We cannot view the future in retrospect.  If there's much at stake and
all we do is rely on the ability of our enemies to overreach, to shoot
themselves in the foot (or to shoot one another in their hunting
expeditions), then we are taking big chances.  It's not a good idea to
give them rope "to hang themselves," because we don't know whether
they'll end up using the rope to hang *us*.

And if we don't just sit on our hands, but try to do organizing around
some long-run strategy (and if the left doesn't have a long-run
strategy, then short-run "victories" dilute), we will clash with the
practical common sense of most working people.  In my experience,
organizing becomes extremely difficult when one tells people not to
take what feels to them, in their collective experience, as the
"natural next step" (NNS).

Say, we persuade people that the occupation in Iraq is wrong.  Regular
working people (as opposed to grouplets of radicals) will think that
the NNS is to vote the incumbent out.  Collectively, in terms of
action, they won't infer that the problem is systemic, the two-party
system, imperialism, capitalism.  We will have a hard time convincing
them that the correct NNS is to abstain or waste the vote for the sake
of radical posturing.  We'll go nowhere if we try to convince them
that the NNS is to bump our heads against the two-party system.

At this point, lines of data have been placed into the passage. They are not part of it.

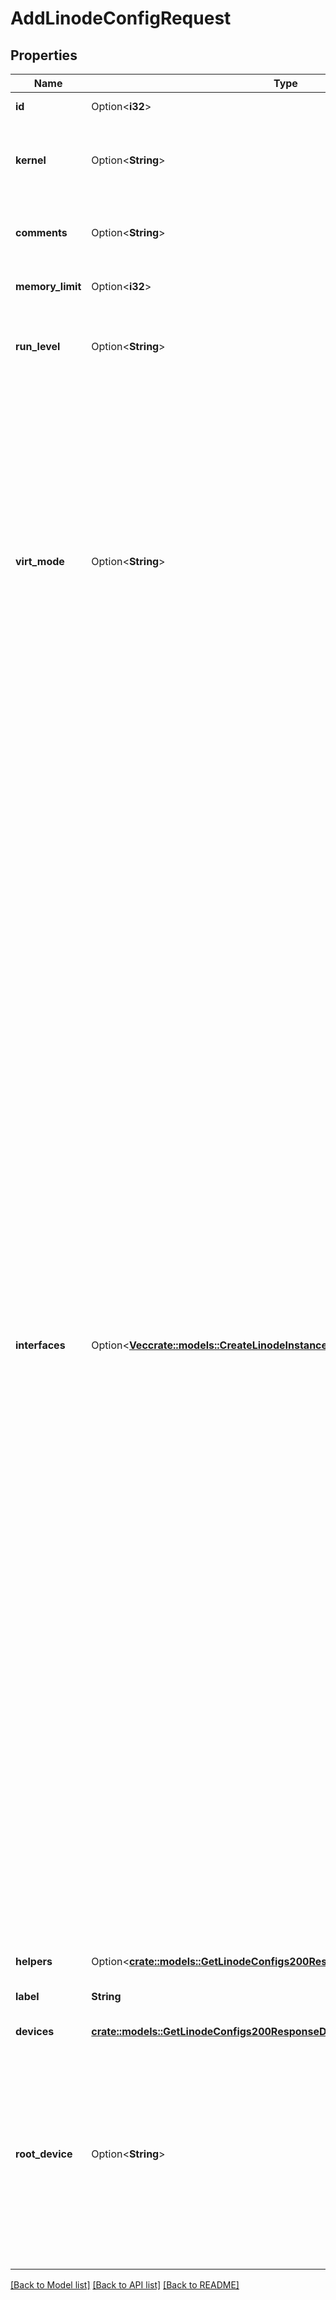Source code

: # AddLinodeConfigRequest

## Properties

Name | Type | Description | Notes
------------ | ------------- | ------------- | -------------
**id** | Option<**i32**> | The ID of this Config. | [optional][readonly]
**kernel** | Option<**String**> | A Kernel ID to boot a Linode with. Defaults to \"linode/latest-64bit\". | [optional]
**comments** | Option<**String**> | Optional field for arbitrary User comments on this Config. | [optional]
**memory_limit** | Option<**i32**> | Defaults to the total RAM of the Linode.  | [optional]
**run_level** | Option<**String**> | Defines the state of your Linode after booting. Defaults to `default`.  | [optional]
**virt_mode** | Option<**String**> | Controls the virtualization mode. Defaults to `paravirt`. * `paravirt` is suitable for most cases. Linodes running in paravirt mode   share some qualities with the host, ultimately making it run faster since   there is less transition between it and the host. * `fullvirt` affords more customization, but is slower because 100% of the VM   is virtualized.  | [optional]
**interfaces** | Option<[**Vec<crate::models::CreateLinodeInstanceRequestAllOf1InterfacesInner>**](createLinodeInstance_request_allOf_1_interfaces_inner.md)> | An array of Network Interfaces to add to this Linode's Configuration Profile.  Up to three interface objects can be entered in this array. The position in the array determines the interface to which the settings apply:  - First/0:  eth0 - Second/1: eth1 - Third/2:  eth2  When updating a Linode's interfaces, *each interface must be redefined*. An empty interfaces array results in a default public interface configuration only.  If no public interface is configured, public IP addresses are still assigned to the Linode but will not be usable without manual configuration.  **Note:** Changes to Linode interface configurations can be enabled by rebooting the Linode.  **Note:** Only Next Generation Network (NGN) data centers support VLANs. Use the Regions ([/regions](/docs/api/regions/)) endpoint to view the capabilities of data center regions. If a VLAN is attached to your Linode and you attempt to migrate or clone it to a non-NGN data center, the migration or cloning will not initiate. If a Linode cannot be migrated because of an incompatibility, you will be prompted to select a different data center or contact support.  **Note:** See the [VLANs Overview](/docs/products/networking/vlans/#technical-specifications) guide to view additional specifications and limitations.  | [optional]
**helpers** | Option<[**crate::models::GetLinodeConfigs200ResponseDataInnerHelpers**](getLinodeConfigs_200_response_data_inner_helpers.md)> |  | [optional]
**label** | **String** | The Config's label is for display purposes only.  | 
**devices** | [**crate::models::GetLinodeConfigs200ResponseDataInnerDevices**](getLinodeConfigs_200_response_data_inner_devices.md) |  | 
**root_device** | Option<**String**> | The root device to boot. * If no value or an invalid value is provided, root device will default to `/dev/sda`. * If the device specified at the root device location is not mounted, the Linode will not boot until a device is mounted.  | [optional]

[[Back to Model list]](../README.md#documentation-for-models) [[Back to API list]](../README.md#documentation-for-api-endpoints) [[Back to README]](../README.md)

Even if we convince them that the war in Iraq is the symptom of
larger, systemic forces, forces that set the parameters of U.S.
foreign policy regardless of incumbent party, then regular people will
think that the NNS is to reform foreign policy.  That's a big step. 
We'll go nowhere trying to persuade them that the next step is a
revolution, but then we'll be closer to confronting the two-party
system.

The U.S. is not a society with shaky, untested institutions.  The
legal and political structures of this society have endured a number
of crises, a long and bloody civil war, world wars, costly neocolonial
adventures, a cold war, Watergate, Monicagate, a massive civil rights
movement, a massive anti (Vietnam) war movement, etc.  The workers are
divided every which way, etc.  The DP is a shame.  The left is split
in a number of minuscule formations.  We cannot assume that the system
will be incapable of surviving Bush.  When things feel really bad, we
can be sure that they can get *much* worse.  The system (including
here the toxic role of the media, religion, etc.) is not unable to
cope with widespread discontent.  It has many ways to scatter it into
impotent individual bitching.

There's an Occam's Razor in politics.  Like in the billiards, you
don't try to shoot a fancy cannon when what you have is a clear
straight shot.  Betting on unintended consequences is risky.  History
may betray our enemy's intentions.  Or it may betray ours.